Critical edition of the Greek New Testament

The Editio Critica Maior (shortened to ECM) is a critical edition of the Greek New Testament being produced by the Institute for New Testament Textual Research at the University of Münster, Germany, in collaboration with other international institutes.

The Editio Critica Maior project is supported by the Union of German Academies of Sciences and Humanities.

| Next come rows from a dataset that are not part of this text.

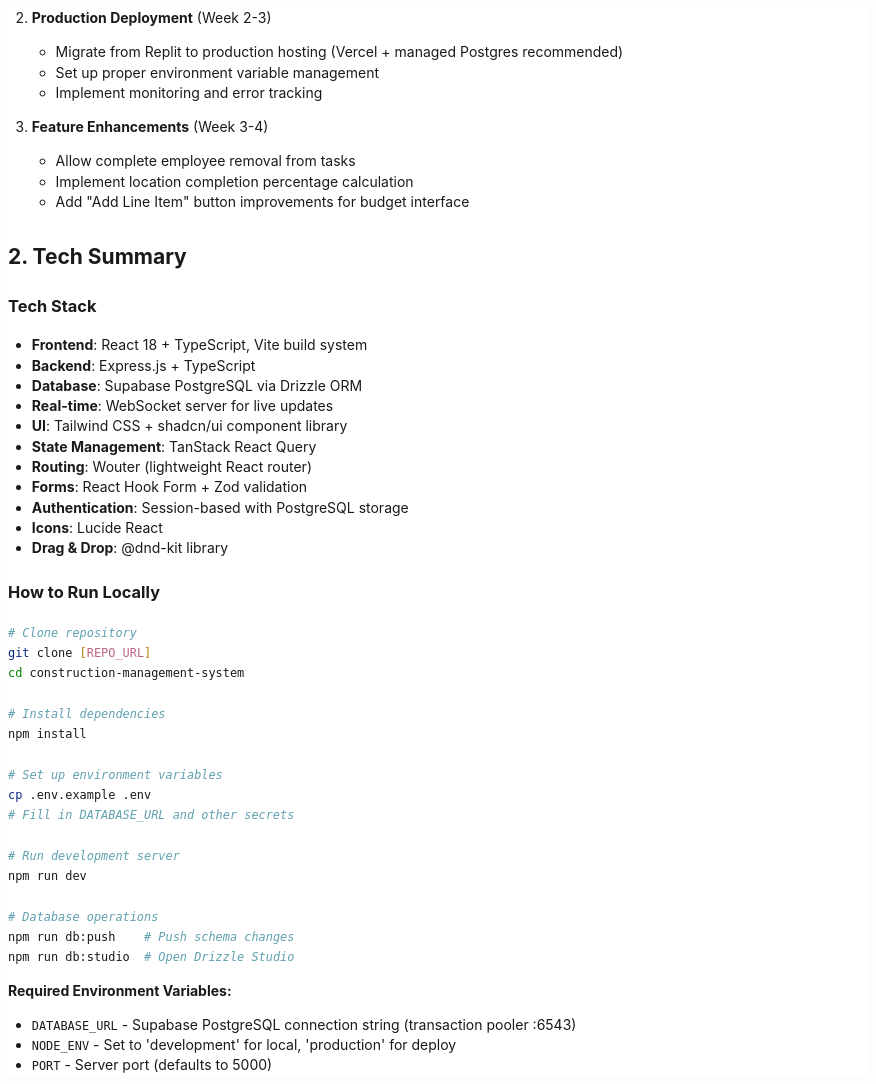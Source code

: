 2. **Production Deployment** (Week 2-3)
   - Migrate from Replit to production hosting (Vercel + managed Postgres recommended)
   - Set up proper environment variable management
   - Implement monitoring and error tracking

3. **Feature Enhancements** (Week 3-4)
   - Allow complete employee removal from tasks
   - Implement location completion percentage calculation
   - Add "Add Line Item" button improvements for budget interface

## 2. Tech Summary

### Tech Stack
- **Frontend**: React 18 + TypeScript, Vite build system
- **Backend**: Express.js + TypeScript  
- **Database**: Supabase PostgreSQL via Drizzle ORM
- **Real-time**: WebSocket server for live updates
- **UI**: Tailwind CSS + shadcn/ui component library
- **State Management**: TanStack React Query
- **Routing**: Wouter (lightweight React router)
- **Forms**: React Hook Form + Zod validation
- **Authentication**: Session-based with PostgreSQL storage
- **Icons**: Lucide React
- **Drag & Drop**: @dnd-kit library

### How to Run Locally

```bash
# Clone repository
git clone [REPO_URL]
cd construction-management-system

# Install dependencies
npm install

# Set up environment variables
cp .env.example .env
# Fill in DATABASE_URL and other secrets

# Run development server
npm run dev

# Database operations
npm run db:push    # Push schema changes
npm run db:studio  # Open Drizzle Studio
```

**Required Environment Variables:**
- `DATABASE_URL` - Supabase PostgreSQL connection string (transaction pooler :6543)
- `NODE_ENV` - Set to 'development' for local, 'production' for deploy
- `PORT` - Server port (defaults to 5000)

It is to be completed by the year 2030.

== Methodology ==
The ECM is a documentation of the expressions of Christian faith communities as they transmitted the New Testament in time through Greek manuscripts, translations, and ancient citations in the first 1,000 years of New Testament transmission. The difference between earlier and later readings is shown by the concept of 'direction' in the ECM, with the earliest expression of the Christian readings printed in the main text. Its aim is to edit the text of every book of the Greek New Testament utilising every single New Testament manuscript in existence, which is required in order to evaluate the entire manuscript tradition and make judgements based on the variant readings.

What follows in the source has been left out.